■ **MATERIALS PROVIDED**
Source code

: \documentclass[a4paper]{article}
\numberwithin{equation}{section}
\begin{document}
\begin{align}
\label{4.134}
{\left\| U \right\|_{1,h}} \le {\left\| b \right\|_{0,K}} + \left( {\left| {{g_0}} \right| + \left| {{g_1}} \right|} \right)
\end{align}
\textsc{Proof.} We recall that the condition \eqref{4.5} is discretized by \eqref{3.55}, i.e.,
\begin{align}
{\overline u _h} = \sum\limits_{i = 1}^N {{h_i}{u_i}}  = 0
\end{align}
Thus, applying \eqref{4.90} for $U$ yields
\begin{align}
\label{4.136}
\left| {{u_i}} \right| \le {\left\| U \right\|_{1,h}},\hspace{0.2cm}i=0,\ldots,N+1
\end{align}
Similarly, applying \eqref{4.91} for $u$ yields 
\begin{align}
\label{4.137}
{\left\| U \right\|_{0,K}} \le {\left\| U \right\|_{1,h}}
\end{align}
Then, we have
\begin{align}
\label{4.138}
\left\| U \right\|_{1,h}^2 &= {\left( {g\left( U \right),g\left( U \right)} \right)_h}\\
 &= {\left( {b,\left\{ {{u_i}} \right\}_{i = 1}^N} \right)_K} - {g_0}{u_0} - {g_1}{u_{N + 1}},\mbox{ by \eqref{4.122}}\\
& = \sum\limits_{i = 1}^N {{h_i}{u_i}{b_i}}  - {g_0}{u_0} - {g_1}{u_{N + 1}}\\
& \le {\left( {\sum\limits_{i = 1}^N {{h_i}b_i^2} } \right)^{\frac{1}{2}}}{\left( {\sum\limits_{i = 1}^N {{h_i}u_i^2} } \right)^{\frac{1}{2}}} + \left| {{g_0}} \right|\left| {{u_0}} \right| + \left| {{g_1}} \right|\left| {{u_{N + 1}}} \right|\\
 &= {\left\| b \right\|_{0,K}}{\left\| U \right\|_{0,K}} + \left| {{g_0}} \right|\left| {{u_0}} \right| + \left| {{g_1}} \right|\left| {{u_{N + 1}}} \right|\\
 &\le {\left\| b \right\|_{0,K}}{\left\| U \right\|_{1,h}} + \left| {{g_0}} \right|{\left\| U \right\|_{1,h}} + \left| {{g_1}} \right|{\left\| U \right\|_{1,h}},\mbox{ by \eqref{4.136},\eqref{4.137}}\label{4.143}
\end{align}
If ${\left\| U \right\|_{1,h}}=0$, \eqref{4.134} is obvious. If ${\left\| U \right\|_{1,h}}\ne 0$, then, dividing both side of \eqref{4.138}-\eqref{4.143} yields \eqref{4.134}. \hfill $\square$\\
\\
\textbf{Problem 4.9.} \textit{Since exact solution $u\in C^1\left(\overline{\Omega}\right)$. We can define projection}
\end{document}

■ **TRY IT**
None of the records may be left out; each is to be restated exactly.

■ **OUTPUT FOR THIS TASK**
Source code

: \documentclass[a4paper]{article}
\numberwithin{equation}{section}
\begin{document}
\begin{align}
\label{4.134}
{\left\| U \right\|_{1,h}} \le {\left\| b \right\|_{0,K}} + \left( {\left| {{g_0}} \right| + \left| {{g_1}} \right|} \right)
\end{align}
\textsc{Proof.} We recall that the condition \eqref{4.5} is discretized by \eqref{3.55}, i.e.,
\begin{align}
{\overline u _h} = \sum\limits_{i = 1}^N {{h_i}{u_i}}  = 0
\end{align}
Thus, applying \eqref{4.90} for $U$ yields
\begin{align}
\label{4.136}
\left| {{u_i}} \right| \le {\left\| U \right\|_{1,h}},\hspace{0.2cm}i=0,\ldots,N+1
\end{align}
Similarly, applying \eqref{4.91} for $u$ yields 
\begin{align}
\label{4.137}
{\left\| U \right\|_{0,K}} \le {\left\| U \right\|_{1,h}}
\end{align}
Then, we have
\begin{align}
\label{4.138}
\left\| U \right\|_{1,h}^2 &= {\left( {g\left( U \right),g\left( U \right)} \right)_h}\\
 &= {\left( {b,\left\{ {{u_i}} \right\}_{i = 1}^N} \right)_K} - {g_0}{u_0} - {g_1}{u_{N + 1}},\mbox{ by \eqref{4.122}}\\
& = \sum\limits_{i = 1}^N {{h_i}{u_i}{b_i}}  - {g_0}{u_0} - {g_1}{u_{N + 1}}\\
& \le {\left( {\sum\limits_{i = 1}^N {{h_i}b_i^2} } \right)^{\frac{1}{2}}}{\left( {\sum\limits_{i = 1}^N {{h_i}u_i^2} } \right)^{\frac{1}{2}}} + \left| {{g_0}} \right|\left| {{u_0}} \right| + \left| {{g_1}} \right|\left| {{u_{N + 1}}} \right|\\
 &= {\left\| b \right\|_{0,K}}{\left\| U \right\|_{0,K}} + \left| {{g_0}} \right|\left| {{u_0}} \right| + \left| {{g_1}} \right|\left| {{u_{N + 1}}} \right|\\
 &\le {\left\| b \right\|_{0,K}}{\left\| U \right\|_{1,h}} + \left| {{g_0}} \right|{\left\| U \right\|_{1,h}} + \left| {{g_1}} \right|{\left\| U \right\|_{1,h}},\mbox{ by \eqref{4.136},\eqref{4.137}}\label{4.143}
\end{align}
If ${\left\| U \right\|_{1,h}}=0$, \eqref{4.134} is obvious. If ${\left\| U \right\|_{1,h}}\ne 0$, then, dividing both side of \eqref{4.138}-\eqref{4.143} yields \eqref{4.134}. \hfill $\square$\\
\\
\textbf{Problem 4.9.} \textit{Since exact solution $u\in C^1\left(\overline{\Omega}\right)$. We can define projection}
\end{document}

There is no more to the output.